The third view is the Self-Fulfilling Prophecy explanation. By this view, the improvement in the relative accuracy of the delayed JOLs comes about because those judgments themselves -- which involve retrieval and retrieval, if successful, enhances memory--have an effect on the later memory test performance (Kimball & Metcalfe, 2003; Spellman & Bjork, 1992). This theory, like the others, states that people make their delayed JOLs by attempting to retrieve the target. If they are successful, they give those items a high JOL; if unsuccessful, they assign a low JOL. The critical difference between this theory and the two others is that these authors note (and demonstrate, in the case of Kimball & Metcalfe, 2003) that the act of successful retrieval at a delay enhances memory for those items that are brought to mind (see, Roediger & Karpicke, 2006). Those retrieved items are not only given high JOLs, but also get a memory boost. Thus, the JOL itself, insofar as it involves retrieval, should enhance memory. We will return to this point shortly, since we will not only look for higher relative accuracy if the learner is retrieving to make his or her JOLs, but we will also look for enhanced memory.
Despite the near consensus that delayed JOLs are based on an attempt at target retrieval, Son and Metcalfe (2005) have recently presented data that suggest that some delayed JOLs may not be based on target retrieval. Three experiments compared the reaction times of people when making JOLs without any instructions to when they were told to retrieve and then make the JOLs. According to a retrieval-only hypothesis, people should attempt to retrieve the target in both cases: telling them to do what they would do anyhow should not alter their behavior. If so, then the RT functions in these two cases should track one another. In both cases, the time needed to make the JOL should increase as the JOLs decrease and target retrieval becomes more difficult and time consuming.
However, Son and Metcalfe (2005) found that the reaction times for the lowest JOL items did not follow this pattern: some ‘don’t know’ judgments were made very quickly. The pattern of reaction time data followed the expectations of the retrieval hypothesis in the case where people were told to retrieve first and then make their JOLs: reaction times increased monotonically with the lowest JOLs showing the longest reaction times. But a different pattern was seen for the JOL alone condition. It showed a nonmonotonic reaction time function with the lowest JOLs being made very rapidly rather than very slowly. Indeed, a measure of the lowest JOLs in the JOL alone condition showed that they were made faster than the time needed to make a retrieval attempt. When making the lowest JOLs, people seemed to know that they did not know without having to take the time needed to attempt to retrieve the target.

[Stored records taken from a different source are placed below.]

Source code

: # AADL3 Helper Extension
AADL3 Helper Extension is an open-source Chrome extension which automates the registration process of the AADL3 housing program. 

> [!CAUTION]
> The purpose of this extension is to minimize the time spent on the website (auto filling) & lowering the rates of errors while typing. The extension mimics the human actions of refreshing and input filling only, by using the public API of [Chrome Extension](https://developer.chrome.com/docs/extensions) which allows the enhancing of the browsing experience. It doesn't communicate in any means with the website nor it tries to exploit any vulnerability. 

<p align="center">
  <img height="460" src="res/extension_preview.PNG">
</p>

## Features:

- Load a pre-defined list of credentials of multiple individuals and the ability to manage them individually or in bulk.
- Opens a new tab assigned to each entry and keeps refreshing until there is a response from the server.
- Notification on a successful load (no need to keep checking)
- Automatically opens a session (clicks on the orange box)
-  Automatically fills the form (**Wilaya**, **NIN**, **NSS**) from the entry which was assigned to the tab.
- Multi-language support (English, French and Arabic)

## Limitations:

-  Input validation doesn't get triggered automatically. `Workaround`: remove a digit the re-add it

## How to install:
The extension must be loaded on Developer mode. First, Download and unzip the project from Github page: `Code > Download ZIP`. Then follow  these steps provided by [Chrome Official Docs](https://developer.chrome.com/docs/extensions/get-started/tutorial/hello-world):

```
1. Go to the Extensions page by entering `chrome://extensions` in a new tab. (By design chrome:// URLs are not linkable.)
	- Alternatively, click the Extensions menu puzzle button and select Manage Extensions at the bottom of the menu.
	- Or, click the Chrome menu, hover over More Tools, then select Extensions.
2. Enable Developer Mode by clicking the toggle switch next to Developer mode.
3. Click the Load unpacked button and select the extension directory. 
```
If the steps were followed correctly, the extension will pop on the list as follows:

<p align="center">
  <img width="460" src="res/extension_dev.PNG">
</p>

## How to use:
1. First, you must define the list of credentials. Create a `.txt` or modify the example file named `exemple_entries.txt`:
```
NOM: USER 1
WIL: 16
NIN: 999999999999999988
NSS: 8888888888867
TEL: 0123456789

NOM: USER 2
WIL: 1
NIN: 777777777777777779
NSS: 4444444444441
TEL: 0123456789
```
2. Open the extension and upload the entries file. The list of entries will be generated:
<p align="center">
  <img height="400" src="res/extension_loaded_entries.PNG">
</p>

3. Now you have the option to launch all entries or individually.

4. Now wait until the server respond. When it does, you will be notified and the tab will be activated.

To make these very fast, low JOLs, Son and Metcalfe (2005) suggested that people might be evaluating how familiar they were with the cue, assessing it as low, and making their judgment based on this evaluation. They suggested that both cue familiarity and target retrievability may play a role in making JOLs. Fast low JOLs arise because cue familiarity is assessed as low, and no attempt is made in these cases to retrieve the target. Thus, the judgment process can conclude rapidly. When cue familiarity is assessed as high and the target is retrieved very quickly, a high JOL is given--but it is a somewhat slower judgment.

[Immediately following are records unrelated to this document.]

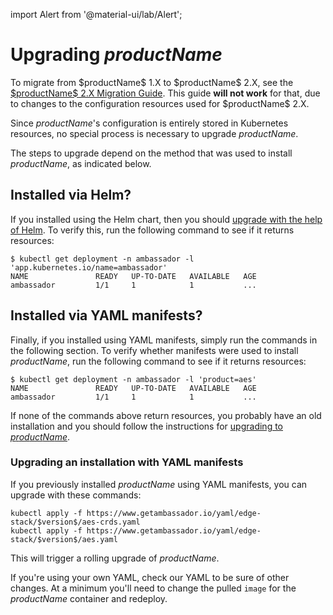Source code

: import Alert from '@material-ui/lab/Alert';

# Upgrading $productName$

<Alert severity="warning">
  To migrate from $productName$ 1.X to $productName$ 2.X, see the <a href="../migrate-to-version-2">$productName$ 2.X Migration Guide</a>.
  This guide <b>will not work</b> for that, due to changes to the configuration resources used for $productName$ 2.X.
</Alert>

Since $productName$'s configuration is entirely stored in Kubernetes resources, no special process
is necessary to upgrade $productName$.

The steps to upgrade depend on the method that was used to install $productName$, as indicated below.

## Installed via Helm?

If you installed using the Helm chart, then you should
[upgrade with the help of Helm](../helm/#upgrading-an-existing-installation).
To verify this, run the following command to see if it returns resources:
```
$ kubectl get deployment -n ambassador -l 'app.kubernetes.io/name=ambassador'
NAME               READY   UP-TO-DATE   AVAILABLE   AGE
ambassador         1/1     1            1           ...
```

## Installed via YAML manifests?

Finally, if you installed using YAML manifests, simply run the commands in the following section. To verify whether manifests were used to install $productName$, run the following command to see if it returns resources:
```
$ kubectl get deployment -n ambassador -l 'product=aes'
NAME               READY   UP-TO-DATE   AVAILABLE   AGE
ambassador         1/1     1            1           ...
```

If none of the commands above return resources, you probably have an old installation and you should follow
the instructions for [upgrading to $productName$](../upgrade-to-edge-stack/).

### Upgrading an installation with YAML manifests

If you previously installed $productName$ using YAML manifests, you can upgrade with
these commands:

```
kubectl apply -f https://www.getambassador.io/yaml/edge-stack/$version$/aes-crds.yaml
kubectl apply -f https://www.getambassador.io/yaml/edge-stack/$version$/aes.yaml
```

This will trigger a rolling upgrade of $productName$.

If you're using your own YAML, check our YAML to be sure of other changes.  At a minimum
you'll need to change the pulled `image` for the $productName$ container and redeploy.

If their explanation of the reaction time data is correct, there are three testable consequences. First, there should be a beneficial memory effect of retrieval, but only when the JOLs are based on target retrieval and not when they are based only on cue familiarity. A number of research reports have shown that testing and retrieval have beneficial effects on later memory (e.g., Butler & Roediger, 2007; Karpicke & Roediger, 2008; McDaniel & Fisher, 1991; McDaniel, Kowitz, & Dunay, 1989; McDaniel & Masson, 1985; Roediger & Karpicke, 2006; Pashler, Cepeda, Wixted, & Rohrer, 2005; Pashler, Zarow, & Triplett, 2003). Whitten and Bjork (1977) have found similar memory benefits for retrieval practice. This enhancement, presumably, occurs only on the items that are retrieved (and not on the ones that fail to be retrieved). Nevertheless, some items should get a memory boost from the JOL procedure itself, as long as that JOL process involves retrieval. The finding that successful retrieval enhances memory can be used as a dependent measure to see, retrospectively, whether one JOL condition was more likely to involve retrieval than another.
Second, all three dominant theories propose that the reason delayed JOLs accurately predict performance is because of the retrieval attempt. It follows that we would expect to see the very high JOL relative accuracy in the case where those JOLs are made, primarily, on the basis of target retrieval. JOL relative accuracy should be less good were the JOLs to be based, mainly, on cue familiarity without a retrieval attempt.
Third, we should be able to experimentally manipulate the two kinds of judgments rather than just relying on correlational evidence. If the cue-familiarity-based JOLs are made quickly, whereas the target-retrieval-based JOLs are made more slowly, we should expect to see that variables that selectively affect cue familiarity should impact more on the speeded JOLs, whereas variables that affect retrieval should impact primarily on the unspeeded JOLs. Benjamin (2005), in a study that manipulated cue and target familiarity, found promising preliminary evidence, in support of the second and third proposition. We shall explore this third prediction further, as well.
Experiment 1
In the first experiment, we manipulated target retrievability by using multiple pictorial cue exemplars of a particular category (bear1, bear2, bear3, bear4) and either paired each category cue with a single target word--resulting in high retrievability, or paired each category cue with multiple targets--resulting in low target retrievability. An example of the pictorial cues used in this experiment is given in Figure 1. Using the pictorial variants of the category allowed us to be explicit about which target was specified in the multiple target condition, while still keeping the cue familiarity the same in the two conditions. Our two primary conditions, were, therefore, A-B, A’-B, A”-B, A”’-B (which, for simplicity, we will hereafter call A-B A-B), and A-B, A’-C, A”-D, A”’-E, (which we will hereafter call, A-B A-C). A-B A-B is, of course, a positive transfer situation, and should result in good recall of the target, whereas A-B A-C is a negative transfer situation, and should result in poorer recall of the target.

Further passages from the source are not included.